Your answer is every line of the material below in which the string "them" occurs.

+---+

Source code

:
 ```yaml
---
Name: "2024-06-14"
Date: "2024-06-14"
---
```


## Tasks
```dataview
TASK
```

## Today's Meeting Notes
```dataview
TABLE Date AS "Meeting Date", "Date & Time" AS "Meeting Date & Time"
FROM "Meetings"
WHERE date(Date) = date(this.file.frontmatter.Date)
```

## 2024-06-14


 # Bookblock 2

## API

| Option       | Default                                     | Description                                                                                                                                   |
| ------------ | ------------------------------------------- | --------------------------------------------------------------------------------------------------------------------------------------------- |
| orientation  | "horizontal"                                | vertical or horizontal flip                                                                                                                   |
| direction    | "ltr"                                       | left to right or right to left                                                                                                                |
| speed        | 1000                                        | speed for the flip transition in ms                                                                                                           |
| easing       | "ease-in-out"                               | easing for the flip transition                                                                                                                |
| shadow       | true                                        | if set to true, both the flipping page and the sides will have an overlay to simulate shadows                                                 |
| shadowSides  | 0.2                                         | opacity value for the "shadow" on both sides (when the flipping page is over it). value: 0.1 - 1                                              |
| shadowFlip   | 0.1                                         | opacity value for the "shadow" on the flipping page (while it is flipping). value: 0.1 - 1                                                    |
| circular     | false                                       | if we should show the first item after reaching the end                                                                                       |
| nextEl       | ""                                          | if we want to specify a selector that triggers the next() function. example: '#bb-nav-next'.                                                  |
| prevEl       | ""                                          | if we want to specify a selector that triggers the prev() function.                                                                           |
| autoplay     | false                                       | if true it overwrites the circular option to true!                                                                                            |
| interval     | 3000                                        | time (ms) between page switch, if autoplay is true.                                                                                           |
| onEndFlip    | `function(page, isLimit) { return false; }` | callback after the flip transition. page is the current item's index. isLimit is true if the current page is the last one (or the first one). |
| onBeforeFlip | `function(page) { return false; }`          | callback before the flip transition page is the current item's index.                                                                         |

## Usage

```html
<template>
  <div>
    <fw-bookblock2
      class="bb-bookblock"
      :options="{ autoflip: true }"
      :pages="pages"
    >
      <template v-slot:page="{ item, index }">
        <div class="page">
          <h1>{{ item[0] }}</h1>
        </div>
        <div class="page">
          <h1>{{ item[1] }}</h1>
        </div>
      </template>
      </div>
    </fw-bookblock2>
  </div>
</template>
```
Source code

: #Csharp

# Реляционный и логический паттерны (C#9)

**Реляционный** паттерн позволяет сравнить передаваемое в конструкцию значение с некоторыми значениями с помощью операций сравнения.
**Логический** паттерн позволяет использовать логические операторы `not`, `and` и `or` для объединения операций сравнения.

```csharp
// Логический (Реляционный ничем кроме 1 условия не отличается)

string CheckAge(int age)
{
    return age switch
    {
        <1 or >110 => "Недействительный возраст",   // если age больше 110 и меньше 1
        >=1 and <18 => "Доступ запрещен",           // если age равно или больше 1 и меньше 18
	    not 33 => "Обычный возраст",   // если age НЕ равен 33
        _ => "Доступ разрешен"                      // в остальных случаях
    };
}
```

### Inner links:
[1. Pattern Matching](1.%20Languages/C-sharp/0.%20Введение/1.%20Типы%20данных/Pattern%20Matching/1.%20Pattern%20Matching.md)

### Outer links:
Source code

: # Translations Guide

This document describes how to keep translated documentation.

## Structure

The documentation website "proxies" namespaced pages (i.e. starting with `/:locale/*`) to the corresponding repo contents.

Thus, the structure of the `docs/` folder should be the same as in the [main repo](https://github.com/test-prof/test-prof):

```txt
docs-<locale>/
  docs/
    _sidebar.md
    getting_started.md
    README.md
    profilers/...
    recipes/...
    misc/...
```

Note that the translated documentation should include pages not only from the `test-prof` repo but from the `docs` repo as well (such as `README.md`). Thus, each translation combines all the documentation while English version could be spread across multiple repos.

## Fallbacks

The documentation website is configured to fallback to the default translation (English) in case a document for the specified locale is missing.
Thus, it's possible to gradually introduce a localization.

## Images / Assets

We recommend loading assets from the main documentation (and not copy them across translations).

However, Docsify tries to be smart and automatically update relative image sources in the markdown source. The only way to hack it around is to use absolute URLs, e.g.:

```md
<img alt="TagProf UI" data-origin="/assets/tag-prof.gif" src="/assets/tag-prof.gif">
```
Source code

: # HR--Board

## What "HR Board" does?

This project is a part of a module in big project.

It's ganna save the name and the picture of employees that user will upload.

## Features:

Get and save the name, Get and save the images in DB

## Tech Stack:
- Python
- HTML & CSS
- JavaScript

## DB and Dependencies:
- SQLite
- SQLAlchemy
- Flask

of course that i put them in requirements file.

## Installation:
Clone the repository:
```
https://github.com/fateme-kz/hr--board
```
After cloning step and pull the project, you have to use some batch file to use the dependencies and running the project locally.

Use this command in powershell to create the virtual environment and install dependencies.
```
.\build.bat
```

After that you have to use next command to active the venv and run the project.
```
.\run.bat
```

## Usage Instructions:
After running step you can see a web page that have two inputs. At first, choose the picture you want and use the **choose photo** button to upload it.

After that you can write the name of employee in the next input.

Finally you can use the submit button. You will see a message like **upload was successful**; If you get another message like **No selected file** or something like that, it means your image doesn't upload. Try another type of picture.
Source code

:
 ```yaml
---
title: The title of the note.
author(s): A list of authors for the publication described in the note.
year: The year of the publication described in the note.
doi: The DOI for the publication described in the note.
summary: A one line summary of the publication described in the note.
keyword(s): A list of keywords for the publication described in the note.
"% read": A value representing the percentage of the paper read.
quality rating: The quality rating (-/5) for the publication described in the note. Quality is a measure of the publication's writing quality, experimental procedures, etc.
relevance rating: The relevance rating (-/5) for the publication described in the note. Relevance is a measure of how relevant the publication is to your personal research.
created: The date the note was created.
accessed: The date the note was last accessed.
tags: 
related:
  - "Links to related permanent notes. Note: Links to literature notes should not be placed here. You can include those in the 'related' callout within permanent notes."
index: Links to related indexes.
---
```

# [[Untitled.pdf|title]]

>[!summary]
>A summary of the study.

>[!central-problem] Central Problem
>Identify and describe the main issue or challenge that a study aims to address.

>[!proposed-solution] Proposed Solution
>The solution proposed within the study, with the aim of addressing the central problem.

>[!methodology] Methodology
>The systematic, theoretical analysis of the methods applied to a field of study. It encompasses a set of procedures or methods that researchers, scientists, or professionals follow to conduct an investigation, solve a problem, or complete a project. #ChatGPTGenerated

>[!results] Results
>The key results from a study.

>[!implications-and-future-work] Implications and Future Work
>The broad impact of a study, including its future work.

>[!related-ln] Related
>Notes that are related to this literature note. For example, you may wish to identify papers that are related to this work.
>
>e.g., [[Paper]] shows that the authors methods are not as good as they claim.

+---+

Solution below
We recommend loading assets from the main documentation (and not copy them across translations).
of course that i put them in requirements file.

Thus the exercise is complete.